Whatever the case, time doesn’t pause, and now I’m here, in middle-age.
Being childless does open some doors: I can travel any time of year, anywhere. There’s no school or extracurricular schedule to work around, or child whose experience I’d want to prioritize. I can live anywhere – no need to move close to a school. Likewise, as I wouldn’t want to remove a child from their social network at school, I wouldn’t be tethered to that proximity to their school like I would be had I a child. I have much more time to pursue interests, and money to do it with – at least compared to single parents. So while I wish I could be a mom, I know that my friends who have children (and love them!) wish they could sometimes enjoy the long uninterrupted night’s sleep and spare time and freedom they once had. I can do that.
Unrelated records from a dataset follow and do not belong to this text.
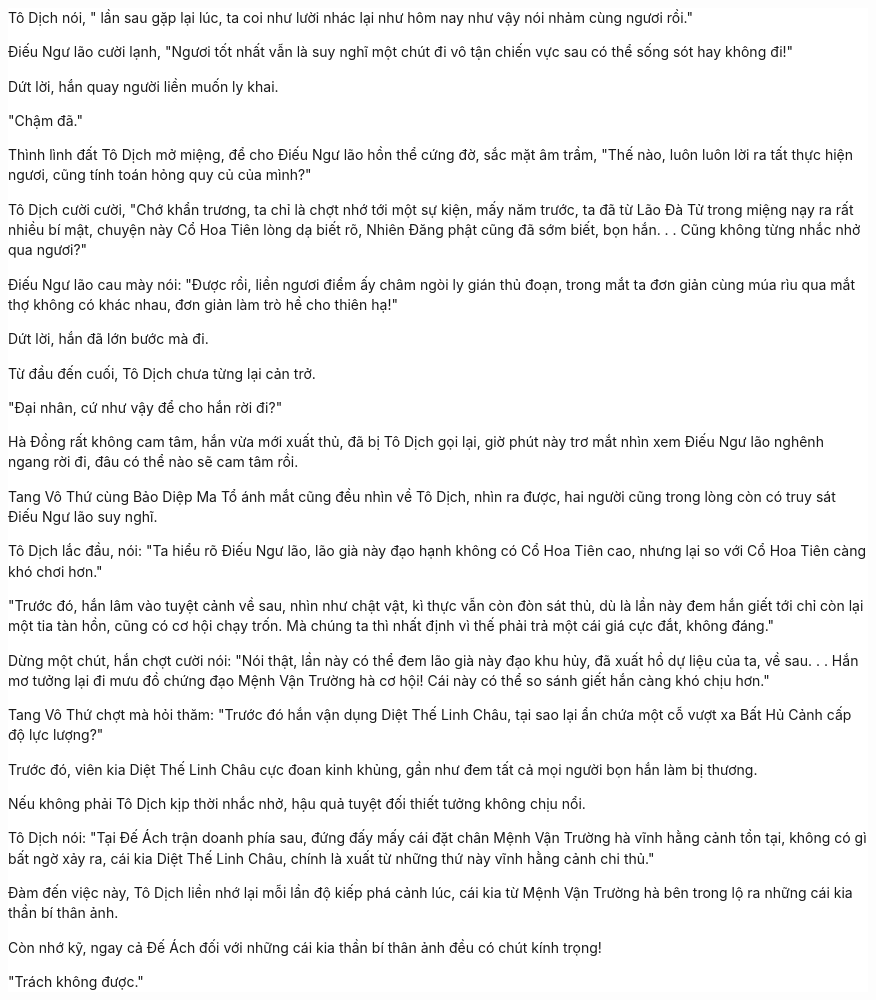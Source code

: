 Tô Dịch nói, " lần sau gặp lại lúc, ta coi như lười nhác lại như hôm nay như vậy nói nhảm cùng ngươi rồi."

Điếu Ngư lão cười lạnh, "Ngươi tốt nhất vẫn là suy nghĩ một chút đi vô tận chiến vực sau có thể sống sót hay không đi!"

Dứt lời, hắn quay người liền muốn ly khai.

"Chậm đã."

Thình lình đất Tô Dịch mở miệng, để cho Điếu Ngư lão hồn thể cứng đờ, sắc mặt âm trầm, "Thế nào, luôn luôn lời ra tất thực hiện ngươi, cũng tính toán hỏng quy củ của mình?"

Tô Dịch cười cười, "Chớ khẩn trương, ta chỉ là chợt nhớ tới một sự kiện, mấy năm trước, ta đã từ Lão Đà Tử trong miệng nạy ra rất nhiều bí mật, chuyện này Cổ Hoa Tiên lòng dạ biết rõ, Nhiên Đăng phật cũng đã sớm biết, bọn hắn. . . Cũng không từng nhắc nhở qua ngươi?"

Điếu Ngư lão cau mày nói: "Được rồi, liền ngươi điểm ấy châm ngòi ly gián thủ đoạn, trong mắt ta đơn giản cùng múa rìu qua mắt thợ không có khác nhau, đơn giản làm trò hề cho thiên hạ!"

Dứt lời, hắn đã lớn bước mà đi.

Từ đầu đến cuối, Tô Dịch chưa từng lại cản trở.

"Đại nhân, cứ như vậy để cho hắn rời đi?"

Hà Đồng rất không cam tâm, hắn vừa mới xuất thủ, đã bị Tô Dịch gọi lại, giờ phút này trơ mắt nhìn xem Điếu Ngư lão nghênh ngang rời đi, đâu có thể nào sẽ cam tâm rồi.

Tang Vô Thứ cùng Bảo Diệp Ma Tổ ánh mắt cũng đều nhìn về Tô Dịch, nhìn ra được, hai người cũng trong lòng còn có truy sát Điếu Ngư lão suy nghĩ.

Tô Dịch lắc đầu, nói: "Ta hiểu rõ Điếu Ngư lão, lão già này đạo hạnh không có Cổ Hoa Tiên cao, nhưng lại so với Cổ Hoa Tiên càng khó chơi hơn."

"Trước đó, hắn lâm vào tuyệt cảnh về sau, nhìn như chật vật, kì thực vẫn còn đòn sát thủ, dù là lần này đem hắn giết tới chỉ còn lại một tia tàn hồn, cũng có cơ hội chạy trốn. Mà chúng ta thì nhất định vì thế phải trả một cái giá cực đắt, không đáng."

Dừng một chút, hắn chợt cười nói: "Nói thật, lần này có thể đem lão già này đạo khu hủy, đã xuất hồ dự liệu của ta, về sau. . . Hắn mơ tưởng lại đi mưu đồ chứng đạo Mệnh Vận Trường hà cơ hội! Cái này có thể so sánh giết hắn càng khó chịu hơn."

Tang Vô Thứ chợt mà hỏi thăm: "Trước đó hắn vận dụng Diệt Thế Linh Châu, tại sao lại ẩn chứa một cỗ vượt xa Bất Hủ Cảnh cấp độ lực lượng?"

Trước đó, viên kia Diệt Thế Linh Châu cực đoan kinh khủng, gần như đem tất cả mọi người bọn hắn làm bị thương.

Nếu không phải Tô Dịch kịp thời nhắc nhở, hậu quả tuyệt đối thiết tưởng không chịu nổi.

Tô Dịch nói: "Tại Đế Ách trận doanh phía sau, đứng đấy mấy cái đặt chân Mệnh Vận Trường hà vĩnh hằng cảnh tồn tại, không có gì bất ngờ xảy ra, cái kia Diệt Thế Linh Châu, chính là xuất từ những thứ này vĩnh hằng cảnh chi thủ."

Đàm đến việc này, Tô Dịch liền nhớ lại mỗi lần độ kiếp phá cảnh lúc, cái kia từ Mệnh Vận Trường hà bên trong lộ ra những cái kia thần bí thân ảnh.

Còn nhớ kỹ, ngay cả Đế Ách đối với những cái kia thần bí thân ảnh đều có chút kính trọng!

"Trách không được."
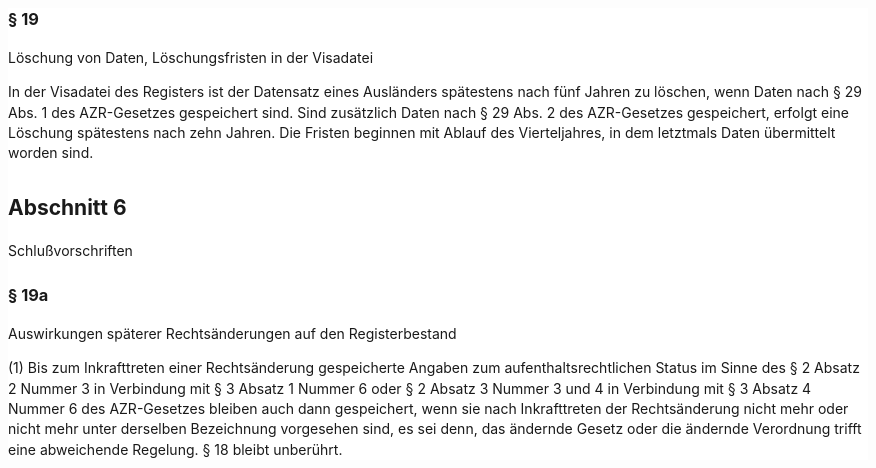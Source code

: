 </div>

</div>

</div>

</div>

<span id="BJNR069500995BJNE002501320.html"></span>

### § 19  
Löschung von Daten, Löschungsfristen in der Visadatei

<div>

<div class="jnhtml">

<div>

<div class="jurAbsatz">

In der Visadatei des Registers ist der Datensatz eines Ausländers
spätestens nach fünf Jahren zu löschen, wenn Daten nach § 29 Abs. 1 des
AZR-Gesetzes gespeichert sind. Sind zusätzlich Daten nach § 29 Abs. 2
des AZR-Gesetzes gespeichert, erfolgt eine Löschung spätestens nach zehn
Jahren. Die Fristen beginnen mit Ablauf des Vierteljahres, in dem
letztmals Daten übermittelt worden sind.

</div>

</div>

</div>

</div>

<span id="BJNR069500995BJNG002601116.html"></span>

## Abschnitt 6  
Schlußvorschriften

<span id="BJNR069500995BJNE003301116.html"></span>

### § 19a  
Auswirkungen späterer Rechtsänderungen auf den Registerbestand

<div>

<div class="jnhtml">

<div>

<div class="jurAbsatz">

(1) Bis zum Inkrafttreten einer Rechtsänderung gespeicherte Angaben zum
aufenthaltsrechtlichen Status im Sinne des § 2 Absatz 2 Nummer 3 in
Verbindung mit § 3 Absatz 1 Nummer 6 oder § 2 Absatz 3 Nummer 3 und 4 in
Verbindung mit § 3 Absatz 4 Nummer 6 des AZR-Gesetzes bleiben auch dann
gespeichert, wenn sie nach Inkrafttreten der Rechtsänderung nicht mehr
oder nicht mehr unter derselben Bezeichnung vorgesehen sind, es sei
denn, das ändernde Gesetz oder die ändernde Verordnung trifft eine
abweichende Regelung. § 18 bleibt unberührt.
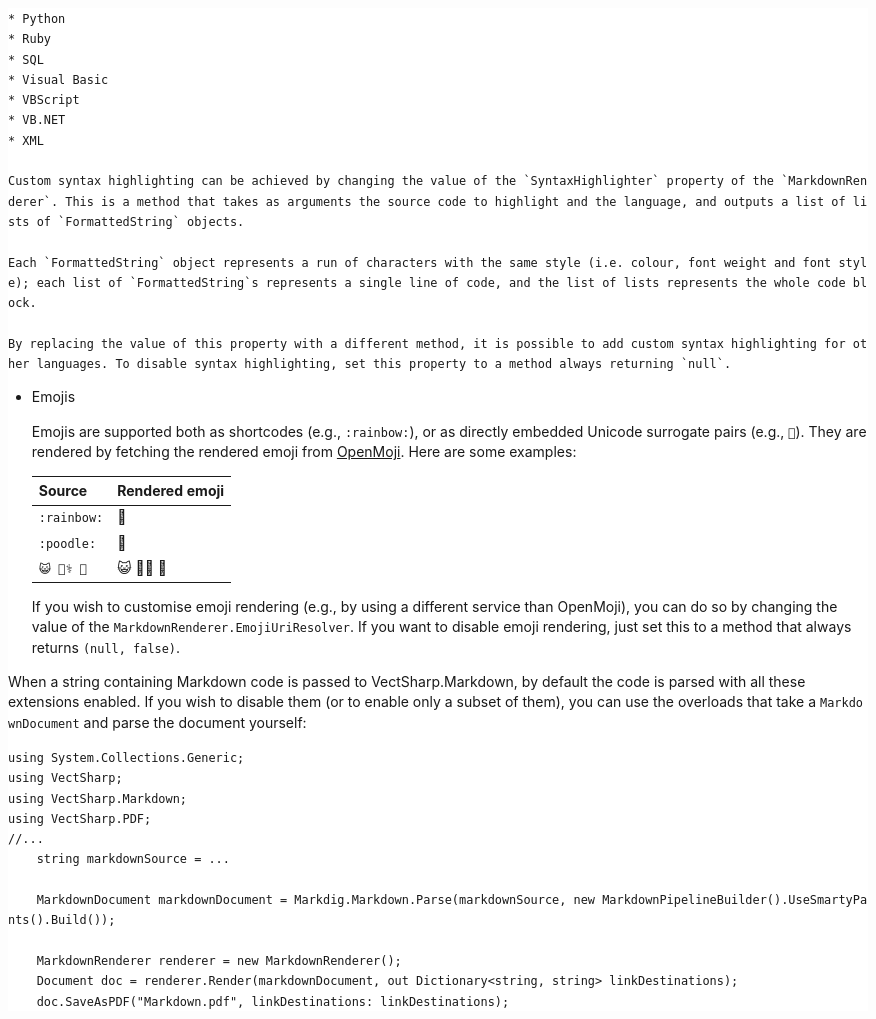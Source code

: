     * Python
    * Ruby
    * SQL
    * Visual Basic
    * VBScript
    * VB.NET
    * XML

    Custom syntax highlighting can be achieved by changing the value of the `SyntaxHighlighter` property of the `MarkdownRenderer`. This is a method that takes as arguments the source code to highlight and the language, and outputs a list of lists of `FormattedString` objects.
    
    Each `FormattedString` object represents a run of characters with the same style (i.e. colour, font weight and font style); each list of `FormattedString`s represents a single line of code, and the list of lists represents the whole code block.

    By replacing the value of this property with a different method, it is possible to add custom syntax highlighting for other languages. To disable syntax highlighting, set this property to a method always returning `null`.

* Emojis
    
    Emojis are supported both as shortcodes (e.g., `:rainbow:`), or as directly embedded Unicode surrogate pairs (e.g., `🌈`). They are rendered by fetching the rendered emoji from [OpenMoji](https://openmoji.org). Here are some examples:

    | Source | Rendered emoji |
    | --- | --- |
    | `:rainbow:` | :rainbow: |
    | `:poodle:` | :poodle: |
    | `😺 👩‍⚕️ 🐾` | 😺 👩‍⚕️ 🐾 |

    If you wish to customise emoji rendering (e.g., by using a different service than OpenMoji), you can do so by changing the value of the `MarkdownRenderer.EmojiUriResolver`. If you want to disable emoji rendering, just set this to a method that always returns `(null, false)`.

When a string containing Markdown code is passed to VectSharp.Markdown, by default the code is parsed with all these extensions enabled. If you wish to disable them (or to enable only a subset of them), you can use the overloads that take a `MarkdownDocument` and parse the document yourself:

```CSharp
using System.Collections.Generic;
using VectSharp;
using VectSharp.Markdown;
using VectSharp.PDF;
//...
    string markdownSource = ...

    MarkdownDocument markdownDocument = Markdig.Markdown.Parse(markdownSource, new MarkdownPipelineBuilder().UseSmartyPants().Build());

    MarkdownRenderer renderer = new MarkdownRenderer();
    Document doc = renderer.Render(markdownDocument, out Dictionary<string, string> linkDestinations);
    doc.SaveAsPDF("Markdown.pdf", linkDestinations: linkDestinations);
```

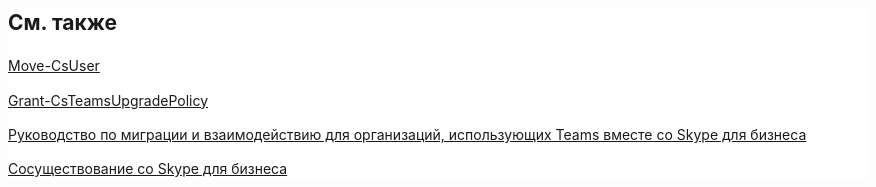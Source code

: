 ## <a name="see-also"></a>См. также

[Move-CsUser](/powershell/module/skype/move-csuser)

[Grant-CsTeamsUpgradePolicy](/powershell/module/skype/grant-csteamsupgradepolicy
)

[Руководство по миграции и взаимодействию для организаций, использующих Teams вместе со Skype для бизнеса](/microsoftteams/migration-interop-guidance-for-teams-with-skype)

[Сосуществование со Skype для бизнеса](/microsoftteams/coexistence-chat-calls-presence)
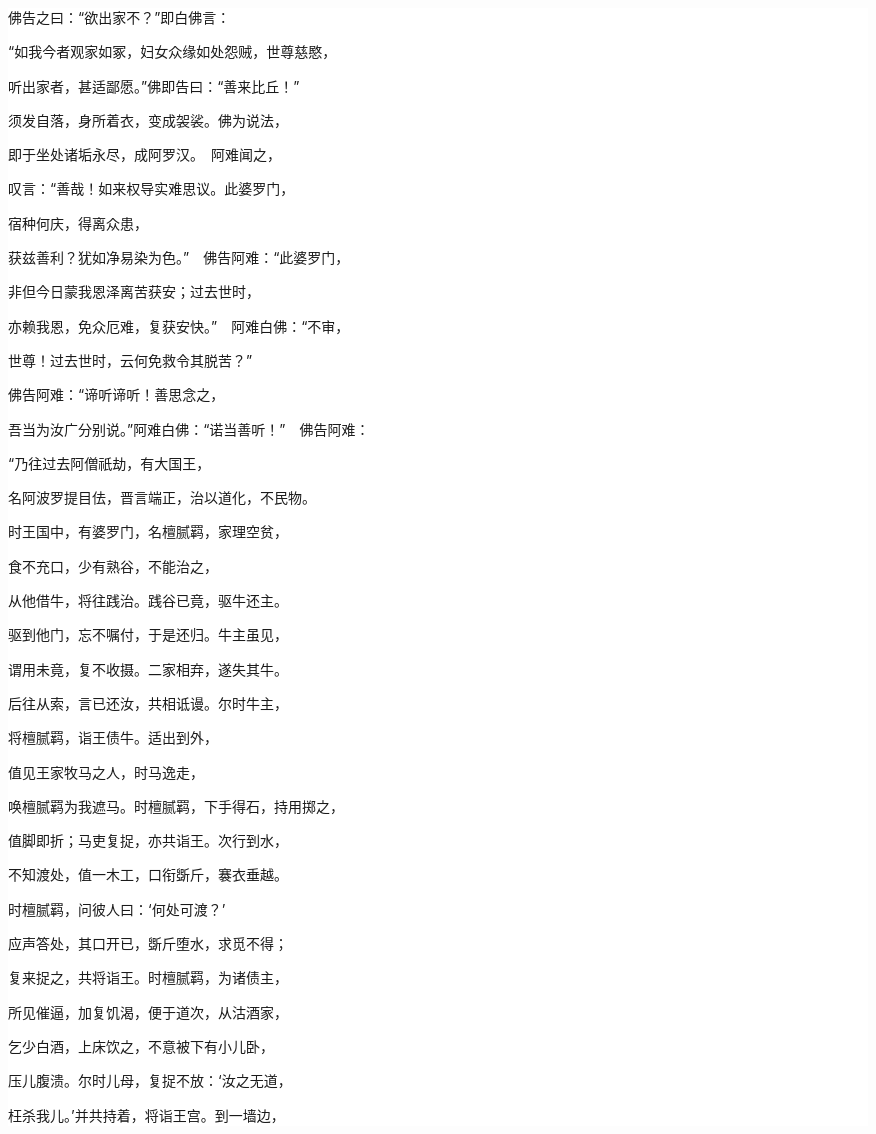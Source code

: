 佛告之曰：“欲出家不？”即白佛言：

“如我今者观家如冢，妇女众缘如处怨贼，世尊慈愍，

听出家者，甚适鄙愿。”佛即告曰：“善来比丘！”

须发自落，身所着衣，变成袈裟。佛为说法，

即于坐处诸垢永尽，成阿罗汉。　阿难闻之，

叹言：“善哉！如来权导实难思议。此婆罗门，

宿种何庆，得离众患，

获兹善利？犹如净易染为色。”　佛告阿难：“此婆罗门，

非但今日蒙我恩泽离苦获安；过去世时，

亦赖我恩，免众厄难，复获安快。”　阿难白佛：“不审，

世尊！过去世时，云何免救令其脱苦？”

佛告阿难：“谛听谛听！善思念之，

吾当为汝广分别说。”阿难白佛：“诺当善听！”　佛告阿难：

“乃往过去阿僧祇劫，有大国王，

名阿波罗提目佉，晋言端正，治以道化，不民物。

时王国中，有婆罗门，名檀腻羁，家理空贫，

食不充口，少有熟谷，不能治之，

从他借牛，将往践治。践谷已竟，驱牛还主。

驱到他门，忘不嘱付，于是还归。牛主虽见，

谓用未竟，复不收摄。二家相弃，遂失其牛。

后往从索，言已还汝，共相诋谩。尔时牛主，

将檀腻羁，诣王债牛。适出到外，

值见王家牧马之人，时马逸走，

唤檀腻羁为我遮马。时檀腻羁，下手得石，持用掷之，

值脚即折；马吏复捉，亦共诣王。次行到水，

不知渡处，值一木工，口衔斲斤，褰衣垂越。

时檀腻羁，问彼人曰：‘何处可渡？’

应声答处，其口开已，斲斤堕水，求觅不得；

复来捉之，共将诣王。时檀腻羁，为诸债主，

所见催逼，加复饥渴，便于道次，从沽酒家，

乞少白酒，上床饮之，不意被下有小儿卧，

压儿腹溃。尔时儿母，复捉不放：‘汝之无道，

枉杀我儿。’并共持着，将诣王宫。到一墙边，
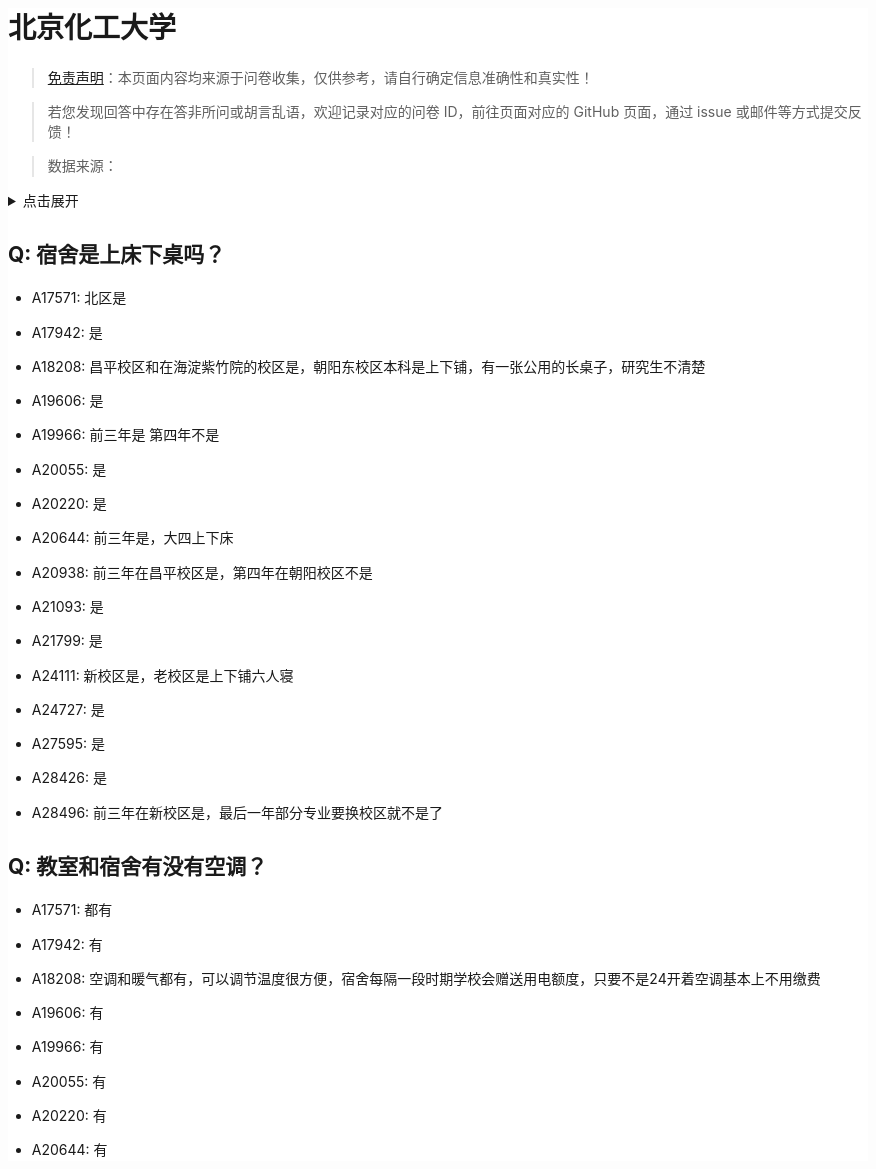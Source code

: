 # 北京化工大学

> [免责声明](https://colleges.chat/#_3)：本页面内容均来源于问卷收集，仅供参考，请自行确定信息准确性和真实性！

> 若您发现回答中存在答非所问或胡言乱语，欢迎记录对应的问卷 ID，前往页面对应的 GitHub 页面，通过 issue 或邮件等方式提交反馈！

> 数据来源：

<details><summary>点击展开</summary></details>

## Q: 宿舍是上床下桌吗？

- A17571: 北区是

- A17942: 是

- A18208: 昌平校区和在海淀紫竹院的校区是，朝阳东校区本科是上下铺，有一张公用的长桌子，研究生不清楚

- A19606: 是

- A19966: 前三年是 第四年不是

- A20055: 是

- A20220: 是

- A20644: 前三年是，大四上下床

- A20938: 前三年在昌平校区是，第四年在朝阳校区不是

- A21093: 是

- A21799: 是

- A24111: 新校区是，老校区是上下铺六人寝

- A24727: 是

- A27595: 是

- A28426: 是

- A28496: 前三年在新校区是，最后一年部分专业要换校区就不是了

## Q: 教室和宿舍有没有空调？

- A17571: 都有

- A17942: 有

- A18208: 空调和暖气都有，可以调节温度很方便，宿舍每隔一段时期学校会赠送用电额度，只要不是24开着空调基本上不用缴费

- A19606: 有

- A19966: 有

- A20055: 有

- A20220: 有

- A20644: 有
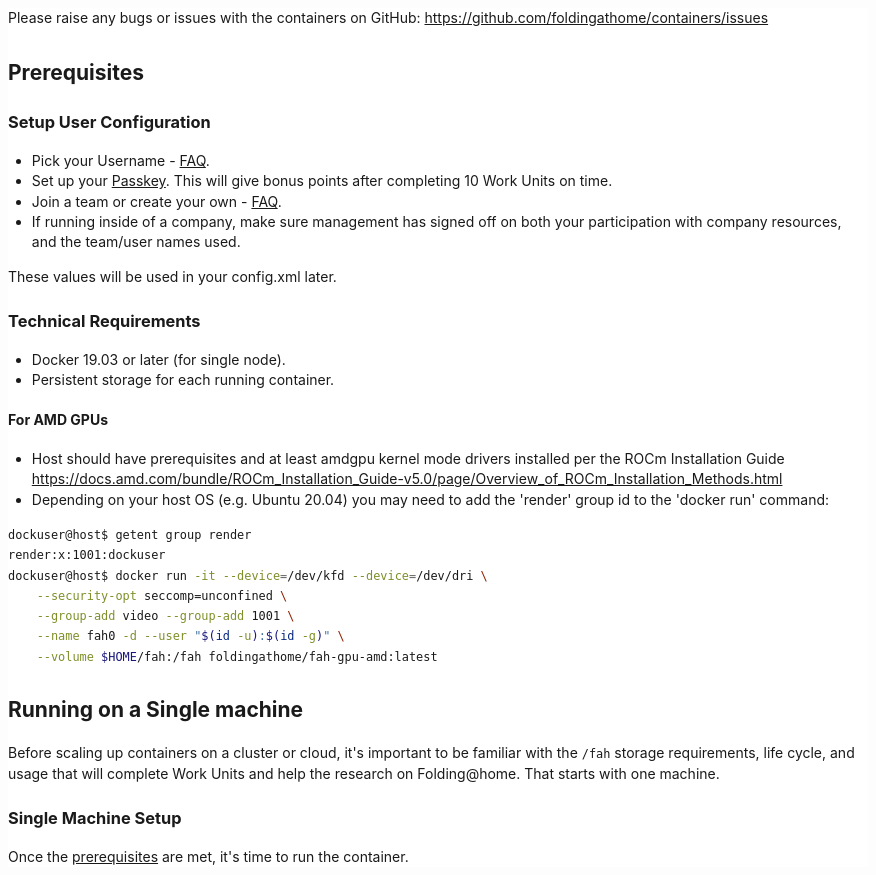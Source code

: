 Please raise any bugs or issues with the containers on GitHub:
<https://github.com/foldingathome/containers/issues>

## Prerequisites

### Setup User Configuration

* Pick your Username -
  [FAQ](https://foldingathome.org/support/faq/stats-teams-usernames/).
* Set up your
  [Passkey](https://foldingathome.org/support/faq/points/passkey/).
  This will give bonus points after completing 10 Work Units on time.
* Join a team or create your own -
  [FAQ](https://foldingathome.org/support/faq/stats-teams-usernames/).
* If running inside of a company, make sure management has signed off on both
  your participation with company resources, and the team/user names used.

These values will be used in your config.xml later.

### Technical Requirements

* Docker 19.03 or later (for single node).
* Persistent storage for each running container.

#### For AMD GPUs

* Host should have prerequisites and at least amdgpu kernel mode drivers
 installed per the ROCm Installation Guide
  <https://docs.amd.com/bundle/ROCm_Installation_Guide-v5.0/page/Overview_of_ROCm_Installation_Methods.html>
* Depending on your host OS (e.g. Ubuntu 20.04) you may need to add the 'render'
  group id to the 'docker run' command:

```bash
dockuser@host$ getent group render
render:x:1001:dockuser
dockuser@host$ docker run -it --device=/dev/kfd --device=/dev/dri \
    --security-opt seccomp=unconfined \
    --group-add video --group-add 1001 \
    --name fah0 -d --user "$(id -u):$(id -g)" \
    --volume $HOME/fah:/fah foldingathome/fah-gpu-amd:latest
```

## Running on a Single machine

Before scaling up containers on a cluster or cloud, it's important to be
familiar with the `/fah` storage requirements, life cycle, and
usage that will complete Work Units and help the research on Folding@home.
That starts with one machine.

### Single Machine Setup

Once the [prerequisites](#prerequisites) are met, it's time to run the
container.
Not that I haven’t felt anger and envy – I have. But those are a manifestation of wanting a different outcome. When that’s no longer realistically possible, those feelings can become a crutch, and artificially make life more miserable. So I accept my circumstances, allow myself to feel that sorrow, and open myself to appreciating the unique opportunities I have. That is a recipe for a higher quality of life.
To those well-meaning people who want to offer platitudes that deny the reality of my circumstances, I won’t accept them. “There’s still time” – yeah sure, until I’m dead I suppose. But to me that sounds like keeping myself in an unrealized state for the emotional comfort of others who are uncomfortable with this “unhappy” ending. It doesn’t allow for acceptance, grief, and moving on.